* [Problem to work on]: Show only those lines of the entries where the string "with" is found.

* [Data]:
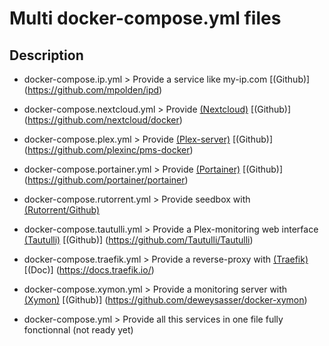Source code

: # Multi docker-compose.yml files

## Description
* docker-compose.ip.yml > Provide a service like my-ip.com [(Github)] (https://github.com/mpolden/ipd)

* docker-compose.nextcloud.yml > Provide [(Nextcloud)](https://nextcloud.com/) [(Github)] (https://github.com/nextcloud/docker)

* docker-compose.plex.yml > Provide [(Plex-server)](https://www.plex.tv/) [(Github)] (https://github.com/plexinc/pms-docker)

* docker-compose.portainer.yml > Provide [(Portainer)](https://portainer.io/) [(Github)] (https://github.com/portainer/portainer)

* docker-compose.rutorrent.yml > Provide seedbox with [(Rutorrent/Github)](https://github.com/xataz/docker-rtorrent-rutorrent)

* docker-compose.tautulli.yml > Provide a Plex-monitoring web interface [(Tautulli)](http://tautulli.com/) [(Github)] (https://github.com/Tautulli/Tautulli)

* docker-compose.traefik.yml > Provide a reverse-proxy with [(Traefik)](https://traefik.io/) [(Doc)] (https://docs.traefik.io/)

* docker-compose.xymon.yml > Provide a monitoring server with [(Xymon)](http://xymon.sourceforge.net/) [(Github)] (https://github.com/deweysasser/docker-xymon)

* docker-compose.yml > Provide all this services in one file fully fonctionnal (not ready yet)
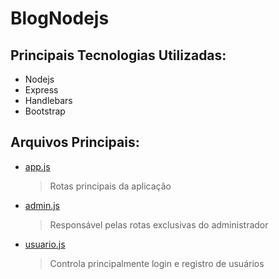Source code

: # BlogNodejs

## Principais Tecnologias Utilizadas:
  - Nodejs
  - Express
  - Handlebars
  - Bootstrap
  
## Arquivos Principais:
  - [app.js](https://github.com/FelipeColona/BlogNodejs/blob/master/app.js)
     >Rotas principais da aplicação
  - [admin.js](https://github.com/FelipeColona/BlogNodejs/blob/master/routes/admin.js)
     >Responsável pelas rotas exclusivas do administrador
  - [usuario.js](https://github.com/FelipeColona/BlogNodejs/blob/master/routes/usuario.js)
     >Controla principalmente login e registro de usuários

* [Task result]:
* docker-compose.rutorrent.yml > Provide seedbox with [(Rutorrent/Github)](https://github.com/xataz/docker-rtorrent-rutorrent)
* docker-compose.traefik.yml > Provide a reverse-proxy with [(Traefik)](https://traefik.io/) [(Doc)] (https://docs.traefik.io/)
* docker-compose.xymon.yml > Provide a monitoring server with [(Xymon)](http://xymon.sourceforge.net/) [(Github)] (https://github.com/deweysasser/docker-xymon)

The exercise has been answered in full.